Ces développements appuyés par la tenue du procès du 28 septembre 2009 réclamée depuis longtemps par les Guinéens et plusieurs pays occidentaux, ainsi que la lutte contre la corruption à travers la Crief (malgré les ratés de celle-ci), ne manqueront pas de donner à la junte une certaine sérénité et surtout la conviction qu’elle est sur le bon chemin. Les premiers perdants de ces développements sont les grands partis politiques et ceux qui réclament un retour rapide à la normalité constitutionnelle. Il va sans dire que le chef de la junte guinéenne devient dans ce cas le seul maître du jeu.

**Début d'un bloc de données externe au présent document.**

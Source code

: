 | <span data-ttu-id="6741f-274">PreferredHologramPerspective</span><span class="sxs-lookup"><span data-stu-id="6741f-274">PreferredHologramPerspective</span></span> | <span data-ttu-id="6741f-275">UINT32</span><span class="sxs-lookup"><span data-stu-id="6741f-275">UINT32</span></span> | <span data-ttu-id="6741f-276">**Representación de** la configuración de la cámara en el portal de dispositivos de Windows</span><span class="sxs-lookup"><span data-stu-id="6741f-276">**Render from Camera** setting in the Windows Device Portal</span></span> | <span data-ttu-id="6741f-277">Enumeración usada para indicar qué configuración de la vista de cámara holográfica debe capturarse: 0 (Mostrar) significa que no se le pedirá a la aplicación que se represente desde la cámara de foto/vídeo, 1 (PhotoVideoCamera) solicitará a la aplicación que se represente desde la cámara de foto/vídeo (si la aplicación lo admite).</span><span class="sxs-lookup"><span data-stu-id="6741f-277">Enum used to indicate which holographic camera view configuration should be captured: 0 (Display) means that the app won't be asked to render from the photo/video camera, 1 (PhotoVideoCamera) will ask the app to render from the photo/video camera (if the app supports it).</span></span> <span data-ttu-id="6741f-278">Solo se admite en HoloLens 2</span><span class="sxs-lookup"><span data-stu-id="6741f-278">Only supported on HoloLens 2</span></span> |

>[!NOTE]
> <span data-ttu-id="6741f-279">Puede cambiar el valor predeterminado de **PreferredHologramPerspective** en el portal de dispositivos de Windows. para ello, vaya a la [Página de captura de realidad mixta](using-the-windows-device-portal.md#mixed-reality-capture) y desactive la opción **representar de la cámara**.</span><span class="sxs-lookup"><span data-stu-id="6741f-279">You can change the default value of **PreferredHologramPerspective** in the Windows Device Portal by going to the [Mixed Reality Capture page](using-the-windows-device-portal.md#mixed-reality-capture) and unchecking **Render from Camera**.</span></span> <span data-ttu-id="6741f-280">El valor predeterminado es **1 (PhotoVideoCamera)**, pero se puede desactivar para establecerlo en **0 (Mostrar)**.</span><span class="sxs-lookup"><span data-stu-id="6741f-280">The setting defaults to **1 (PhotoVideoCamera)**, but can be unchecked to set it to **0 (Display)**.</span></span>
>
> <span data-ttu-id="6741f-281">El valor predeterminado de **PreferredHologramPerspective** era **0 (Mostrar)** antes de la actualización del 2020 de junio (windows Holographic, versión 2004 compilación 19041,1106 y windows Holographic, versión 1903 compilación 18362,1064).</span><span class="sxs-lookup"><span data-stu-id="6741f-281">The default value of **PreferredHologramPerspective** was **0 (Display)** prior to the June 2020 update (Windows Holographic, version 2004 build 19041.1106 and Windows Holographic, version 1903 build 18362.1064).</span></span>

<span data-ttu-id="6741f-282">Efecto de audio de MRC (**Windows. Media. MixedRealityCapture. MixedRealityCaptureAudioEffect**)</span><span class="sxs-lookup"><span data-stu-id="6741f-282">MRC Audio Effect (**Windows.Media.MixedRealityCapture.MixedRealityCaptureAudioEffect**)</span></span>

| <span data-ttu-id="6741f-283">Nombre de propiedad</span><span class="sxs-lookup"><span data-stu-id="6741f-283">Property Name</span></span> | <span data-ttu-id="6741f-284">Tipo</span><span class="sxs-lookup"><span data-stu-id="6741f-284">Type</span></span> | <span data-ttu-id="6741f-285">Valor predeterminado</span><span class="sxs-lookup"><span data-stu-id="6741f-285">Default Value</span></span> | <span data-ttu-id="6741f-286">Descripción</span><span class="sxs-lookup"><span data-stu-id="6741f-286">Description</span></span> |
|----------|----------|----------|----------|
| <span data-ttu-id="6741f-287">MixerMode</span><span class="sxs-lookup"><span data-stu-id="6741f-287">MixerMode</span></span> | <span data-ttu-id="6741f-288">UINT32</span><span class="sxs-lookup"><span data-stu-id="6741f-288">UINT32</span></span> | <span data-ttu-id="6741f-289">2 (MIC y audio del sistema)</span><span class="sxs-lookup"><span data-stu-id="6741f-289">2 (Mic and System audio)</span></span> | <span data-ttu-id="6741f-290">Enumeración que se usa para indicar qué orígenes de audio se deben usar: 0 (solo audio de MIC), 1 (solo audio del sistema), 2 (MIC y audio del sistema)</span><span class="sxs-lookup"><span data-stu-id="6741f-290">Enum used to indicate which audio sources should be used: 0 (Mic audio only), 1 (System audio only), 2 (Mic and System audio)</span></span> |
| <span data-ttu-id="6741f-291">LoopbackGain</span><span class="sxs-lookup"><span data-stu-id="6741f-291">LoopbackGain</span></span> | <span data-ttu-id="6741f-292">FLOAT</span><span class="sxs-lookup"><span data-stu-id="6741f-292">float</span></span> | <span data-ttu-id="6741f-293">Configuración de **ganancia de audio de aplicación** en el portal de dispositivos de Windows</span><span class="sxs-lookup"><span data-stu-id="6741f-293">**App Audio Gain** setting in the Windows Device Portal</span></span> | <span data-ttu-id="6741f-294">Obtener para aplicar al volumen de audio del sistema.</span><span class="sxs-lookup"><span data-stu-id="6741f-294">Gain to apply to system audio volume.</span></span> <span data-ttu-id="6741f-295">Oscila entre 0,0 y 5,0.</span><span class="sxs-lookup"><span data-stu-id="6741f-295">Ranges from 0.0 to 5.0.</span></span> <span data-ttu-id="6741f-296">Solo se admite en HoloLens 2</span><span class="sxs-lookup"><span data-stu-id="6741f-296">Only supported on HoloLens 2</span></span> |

L’un des plus gros points faibles de la junte reste cependant l’imprévisibilité de la population qui ressent fortement les effets des restrictions dans les dépenses publiques. Dans un pays où le secteur privé est notoirement faible, la forte restriction injustifiée de certaines dépenses prive le corps social de l’oxygène dont il a besoin pour vivre. Cette pression est aujourd’hui à l’origine d’une certaine distanciation vis à vis de la junte. Beaucoup de gens qui n’avaient rien à avoir avec l’ancien régime ont l’impression qu’ils paient tout comme les corrompus de ce régime déchu, la gouvernance pourrie de ce dernier. Nombreux sont les guinéens qui ont le sentiment de faire partie de ces gens-là.
Pour certains observateurs, ces destructions injustifiées sont le fait de nouveaux cadres incompétents qui se sont vus propulsés à des postes importants alors qu’ils n’ont pas d’expérience dans la gestion des affaires publiques. Or, la bonne gestion budgétaire existe dans le financement de bonnes dépenses et non dans l’évitement des dépenses.
Par ailleurs, rappellons qu’en matière de dépenses publiques, il s’agit de mieux dépenser avec de bons systèmes de contrôle à priori et à posteriori. Ceci est diffèrent du gaspillage et du refus de dépenser. Le premier ruine la nation en concentrant la richesse dans les seules mains des tenants du pouvoir et le second empêche la création de richesses par l’arrêt de la machine économique. Pour la Guinée, il s’agit de mieux dépenser pour ne pas gripper cette machine dont l’arrêt risque de produire des conséquences imprévisibles sur le corps social.